Dataset entries
_____

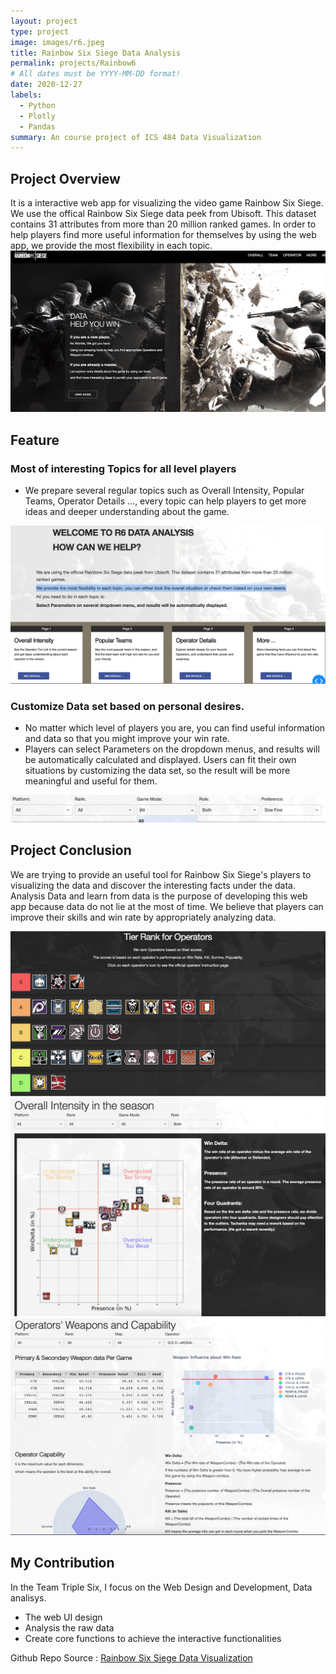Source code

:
 ```yaml
---
layout: project
type: project
image: images/r6.jpeg
title: Rainbow Six Siege Data Analysis
permalink: projects/Rainbow6
# All dates must be YYYY-MM-DD format!
date: 2020-12-27
labels:
  - Python
  - Plotly
  - Pandas
summary: An course project of ICS 484 Data Visualization
---
```


## Project Overview
It is a interactive web app for visualizing the video game Rainbow Six Siege. We use the offical Rainbow Six Siege data peek from Ubisoft. This dataset contains 31 attributes from more than 20 million ranked games. In order to help players find more useful information for themselves by using the web app, we provide the most flexibility in each topic.
<img class="ui big right image" src="../images/r6_one.png">

## Feature
### Most of interesting Topics for all level players
- We prepare several regular topics such as Overall Intensity, Popular Teams, Operator Details ..., every topic can help players to get more ideas and deeper understanding about the game.
<img class="ui big right image" src="../images/r6_guide.png">

### Customize Data set based on personal desires. 
- No matter which level of players you are, you can find useful information and data so that you might improve your win rate. 
- Players can select Parameters on the dropdown menus, and results will be automatically calculated and displayed. Users can fit their own situations by customizing the data set, so the result will be more meaningful and useful for them. 
<img class="ui big right image" src="../images/r6_dpmenu.png">

## Project Conclusion
We are trying to provide an useful tool for Rainbow Six Siege's players to visualizing the data and discover the interesting facts under the data. Analysis Data and learn from data is the purpose of developing this web app because data do not lie at the most of time. We believe that players can improve their skills and win rate by appropriately analyzing data.

<div class="ui small rounded images">
  <img class="ui image" src="../images/r6_two.png" alt="img1">
  <img class="ui image" src="../images/r6_three.png" alt="img2">
  <img class="ui image" src="../images/r6_four.png" alt="img3">
</div>

## My Contribution
In the Team Triple Six, I focus on the Web Design and Development, Data analisys. 
- The web UI design
- Analysis the raw data
- Create core functions to achieve the interactive functionalities


Github Repo Source : <a href="https://github.com/ICS-484-Rainbow6/Rainbow6"><i class="large github icon "></i>Rainbow Six Siege Data Visualization</a>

_____

Transcribe each entry exactly, pictures excluded.

### Answer section
Source code

:
 ```yaml
---
layout: project
type: project
image: images/r6.jpeg
title: Rainbow Six Siege Data Analysis
permalink: projects/Rainbow6
# All dates must be YYYY-MM-DD format!
date: 2020-12-27
labels:
  - Python
  - Plotly
  - Pandas
summary: An course project of ICS 484 Data Visualization
---
```


## Project Overview
It is a interactive web app for visualizing the video game Rainbow Six Siege. We use the offical Rainbow Six Siege data peek from Ubisoft. This dataset contains 31 attributes from more than 20 million ranked games. In order to help players find more useful information for themselves by using the web app, we provide the most flexibility in each topic.
<img class="ui big right image" src="../images/r6_one.png">

## Feature
### Most of interesting Topics for all level players
- We prepare several regular topics such as Overall Intensity, Popular Teams, Operator Details ..., every topic can help players to get more ideas and deeper understanding about the game.
<img class="ui big right image" src="../images/r6_guide.png">

### Customize Data set based on personal desires. 
- No matter which level of players you are, you can find useful information and data so that you might improve your win rate. 
- Players can select Parameters on the dropdown menus, and results will be automatically calculated and displayed. Users can fit their own situations by customizing the data set, so the result will be more meaningful and useful for them. 
<img class="ui big right image" src="../images/r6_dpmenu.png">

## Project Conclusion
We are trying to provide an useful tool for Rainbow Six Siege's players to visualizing the data and discover the interesting facts under the data. Analysis Data and learn from data is the purpose of developing this web app because data do not lie at the most of time. We believe that players can improve their skills and win rate by appropriately analyzing data.

<div class="ui small rounded images">
  <img class="ui image" src="../images/r6_two.png" alt="img1">
  <img class="ui image" src="../images/r6_three.png" alt="img2">
  <img class="ui image" src="../images/r6_four.png" alt="img3">
</div>

## My Contribution
In the Team Triple Six, I focus on the Web Design and Development, Data analisys. 
- The web UI design
- Analysis the raw data
- Create core functions to achieve the interactive functionalities


Github Repo Source : <a href="https://github.com/ICS-484-Rainbow6/Rainbow6"><i class="large github icon "></i>Rainbow Six Siege Data Visualization</a>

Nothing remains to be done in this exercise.